Are we concerned about the reduced code quality shown by the splice tests? Is there a way to know if the basic block is, or within, a loop body? so that we can restrict the patterns to instances where we're confident the extra instructions are likely to be hoisted. I guess for the PTRUE case we already know there is a need for some kind of machine pass to remove larger element PTRUEs when a smaller element one is safe to use.

llvm/test/CodeGen/AArch64/named-vector-shuffles-sve.ll
1166–1169

This suggest we should limit the usage to only when there's a single use of the address? or more precisely not kick in unless we can guarantee the add/sub will be omitted.

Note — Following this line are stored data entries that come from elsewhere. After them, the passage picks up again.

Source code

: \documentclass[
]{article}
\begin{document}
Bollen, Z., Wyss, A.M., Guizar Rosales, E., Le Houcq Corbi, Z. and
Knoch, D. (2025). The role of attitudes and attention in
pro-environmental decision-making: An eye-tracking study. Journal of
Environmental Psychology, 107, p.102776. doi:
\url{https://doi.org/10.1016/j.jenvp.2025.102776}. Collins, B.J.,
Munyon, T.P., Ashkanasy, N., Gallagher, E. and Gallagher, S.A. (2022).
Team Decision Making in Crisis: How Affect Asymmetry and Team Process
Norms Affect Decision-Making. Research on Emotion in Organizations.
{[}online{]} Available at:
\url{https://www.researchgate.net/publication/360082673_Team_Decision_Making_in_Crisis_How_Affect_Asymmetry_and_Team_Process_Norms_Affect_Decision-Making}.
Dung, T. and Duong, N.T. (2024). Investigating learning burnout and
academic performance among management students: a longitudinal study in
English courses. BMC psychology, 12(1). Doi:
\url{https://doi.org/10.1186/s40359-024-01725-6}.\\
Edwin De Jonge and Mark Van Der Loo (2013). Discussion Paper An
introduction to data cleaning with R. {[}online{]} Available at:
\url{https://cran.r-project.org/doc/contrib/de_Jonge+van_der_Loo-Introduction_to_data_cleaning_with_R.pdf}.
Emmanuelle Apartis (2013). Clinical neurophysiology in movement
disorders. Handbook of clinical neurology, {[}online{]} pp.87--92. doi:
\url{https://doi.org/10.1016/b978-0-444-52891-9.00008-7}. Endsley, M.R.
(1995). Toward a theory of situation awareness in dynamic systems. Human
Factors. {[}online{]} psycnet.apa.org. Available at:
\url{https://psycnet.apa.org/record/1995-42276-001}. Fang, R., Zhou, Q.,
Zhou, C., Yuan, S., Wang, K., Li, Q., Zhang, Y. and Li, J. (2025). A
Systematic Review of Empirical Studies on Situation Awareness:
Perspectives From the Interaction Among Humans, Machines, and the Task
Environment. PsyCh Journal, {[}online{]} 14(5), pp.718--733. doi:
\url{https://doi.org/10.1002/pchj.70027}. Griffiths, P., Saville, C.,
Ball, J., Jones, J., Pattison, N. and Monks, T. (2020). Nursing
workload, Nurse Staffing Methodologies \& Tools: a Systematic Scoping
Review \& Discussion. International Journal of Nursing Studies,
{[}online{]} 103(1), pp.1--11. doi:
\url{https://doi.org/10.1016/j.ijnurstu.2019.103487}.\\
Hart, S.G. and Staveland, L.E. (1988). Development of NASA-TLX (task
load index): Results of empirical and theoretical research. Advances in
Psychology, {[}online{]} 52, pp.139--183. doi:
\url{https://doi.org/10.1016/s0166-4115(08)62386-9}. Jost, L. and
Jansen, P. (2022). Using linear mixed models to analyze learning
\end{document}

The splice tests show two issues:

  1. We don't care about the number of uses of the address; this can lead to an extra loop-invariant instruction if one of the operands of the add is a small constant. This is a issue with all patterns using the am_sve_regreg_lsl0 matcher; see the generated code for splice_nxv16i1. This seems like an edge case... you specifically need a small constant offset, and the current formulation probably has lower latency. If you think it's worth addressing, I can try messing with the matcher.
  2. We generate an extra ptrue because of the element width. The ptrue thing seems like a general issue we'd want to address elsewhere; not sure it should block this.

Is there a way to know if the basic block is, or within, a loop body?

SelectionDAGISel has LoopInfo, so in theory, we could compute it? But I don't think we pass through the information at the moment.

Matt added a subscriber: Matt.Sat, May 1, 8:08 AM
paulwalker-arm accepted this revision.Sun, May 2, 2:34 AM

If you think it's worth addressing, I can try messing with the matcher.

That's OK, as you say, this is not a problem introduced by this patch and we have a good story for how to resolve the issues at a later date.

This revision is now accepted and ready to land.Sun, May 2, 2:34 AM
This revision was landed with ongoing or failed builds.Mon, May 3, 3:06 PM
This revision was automatically updated to reflect the committed changes.